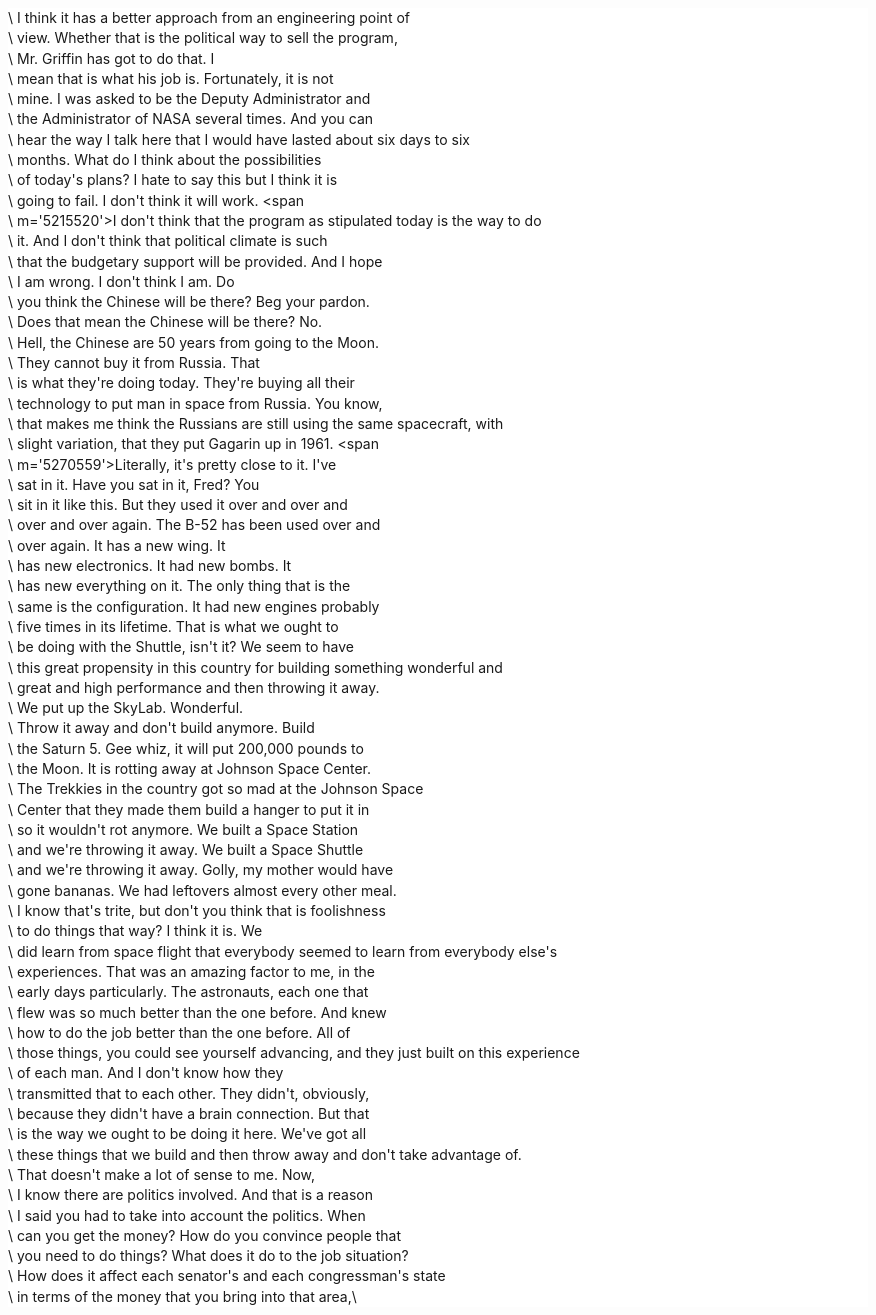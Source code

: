   \ <span m='5165260'>I think it has a better approach from an engineering point of\
  \ view.</span> <span m='5171740'>Whether that is the political way to sell the program,\
  \ Mr.</span> <span m='5177620'>Griffin has got to do that.</span> <span m='5178520'>I\
  \ mean that is what his job is.</span> <span m='5180470'>Fortunately, it is not\
  \ mine.</span> <span m='5183850'>I was asked to be the Deputy Administrator and\
  \ the Administrator of NASA several times.</span> <span m='5190390'>And you can\
  \ hear the way I talk here that I would have lasted about six days to six</span>\
  \ <span m='5194380'>months.</span> <span m='5198640'>What do I think about the possibilities\
  \ of today's plans?</span> <span m='5204470'>I hate to say this but I think it is\
  \ going to fail.</span> <span m='5212160'>I don't think it will work.</span> <span\
  \ m='5215520'>I don't think that the program as stipulated today is the way to do\
  \ it.</span> <span m='5226020'>And I don't think that political climate is such\
  \ that the budgetary support will be provided.</span> <span m='5234570'>And I hope\
  \ I am wrong.</span> <span m='5236180'>I don't think I am.</span> <span m='5239590'>Do\
  \ you think the Chinese will be there?</span> <span m='5243960'>Beg your pardon.</span>\
  \ <span m='5244420'>Does that mean the Chinese will be there?</span> <span m='5245330'>No.</span>\
  \ <span m='5245430'>Hell, the Chinese are 50 years from going to the Moon.</span>\
  \ <span m='5248770'>They cannot buy it from Russia.</span> <span m='5250180'>That\
  \ is what they're doing today.</span> <span m='5252710'>They're buying all their\
  \ technology to put man in space from Russia.</span> <span m='5259320'>You know,\
  \ that makes me think the Russians are still using the same spacecraft, with</span>\
  \ <span m='5265130'>slight variation, that they put Gagarin up in 1961.</span> <span\
  \ m='5270559'>Literally, it's pretty close to it.</span> <span m='5274790'>I've\
  \ sat in it.</span> <span m='5276290'>Have you sat in it, Fred?</span> <span m='5279450'>You\
  \ sit in it like this.</span> <span m='5282610'>But they used it over and over and\
  \ over and over again.</span> <span m='5289150'>The B-52 has been used over and\
  \ over again.</span> <span m='5293870'>It has a new wing.</span> <span m='5295450'>It\
  \ has new electronics.</span> <span m='5296770'>It had new bombs.</span> <span m='5298050'>It\
  \ has new everything on it.</span> <span m='5301010'>The only thing that is the\
  \ same is the configuration.</span> <span m='5305270'>It had new engines probably\
  \ five times in its lifetime.</span> <span m='5307970'>That is what we ought to\
  \ be doing with the Shuttle, isn't it?</span> <span m='5313650'>We seem to have\
  \ this great propensity in this country for building something wonderful and</span>\
  \ <span m='5318380'>great and high performance and then throwing it away.</span>\
  \ <span m='5324059'>We put up the SkyLab.</span> <span m='5326600'>Wonderful.</span>\
  \ <span m='5326760'>Throw it away and don't build anymore.</span> <span m='5331590'>Build\
  \ the Saturn 5.</span> <span m='5332990'>Gee whiz, it will put 200,000 pounds to\
  \ the Moon.</span> <span m='5339610'>It is rotting away at Johnson Space Center.</span>\
  \ <span m='5345280'>The Trekkies in the country got so mad at the Johnson Space\
  \ Center that they made them</span> <span m='5349050'>build a hanger to put it in\
  \ so it wouldn't rot anymore.</span> <span m='5354280'>We built a Space Station\
  \ and we're throwing it away.</span> <span m='5357460'>We built a Space Shuttle\
  \ and we're throwing it away.</span> <span m='5361540'>Golly, my mother would have\
  \ gone bananas.</span> <span m='5368880'>We had leftovers almost every other meal.</span>\
  \ <span m='5373650'>I know that's trite, but don't you think that is foolishness\
  \ to do things that way?</span> <span m='5381970'>I think it is.</span> <span m='5385480'>We\
  \ did learn from space flight that everybody seemed to learn from everybody else's\
  \ experiences.</span> <span m='5392120'>That was an amazing factor to me, in the\
  \ early days particularly.</span> <span m='5396620'>The astronauts, each one that\
  \ flew was so much better than the one before.</span> <span m='5403550'>And knew\
  \ how to do the job better than the one before.</span> <span m='5410090'>All of\
  \ those things, you could see yourself advancing, and they just built on this experience</span>\
  \ <span m='5416500'>of each man.</span> <span m='5417600'>And I don't know how they\
  \ transmitted that to each other.</span> <span m='5419860'>They didn't, obviously,\
  \ because they didn't have a brain connection.</span> <span m='5423660'>But that\
  \ is the way we ought to be doing it here.</span> <span m='5426190'>We've got all\
  \ these things that we build and then throw away and don't take advantage of.</span>\
  \ <span m='5431670'>That doesn't make a lot of sense to me.</span> <span m='5433140'>Now,\
  \ I know there are politics involved.</span> <span m='5434860'>And that is a reason\
  \ I said you had to take into account the politics.</span> <span m='5440460'>When\
  \ can you get the money?</span> <span m='5441750'>How do you convince people that\
  \ you need to do things?</span> <span m='5443720'>What does it do to the job situation?</span>\
  \ <span m='5447940'>How does it affect each senator's and each congressman's state\
  \ in terms of the money</span> <span m='5453360'>that you bring into that area,\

## Instructions for the task:
All lines with the word "political" are needed; pull them from the entries and copy each.

## Answer area:
  \ view.</span> <span m='5171740'>Whether that is the political way to sell the program,\
  \ it.</span> <span m='5226020'>And I don't think that political climate is such\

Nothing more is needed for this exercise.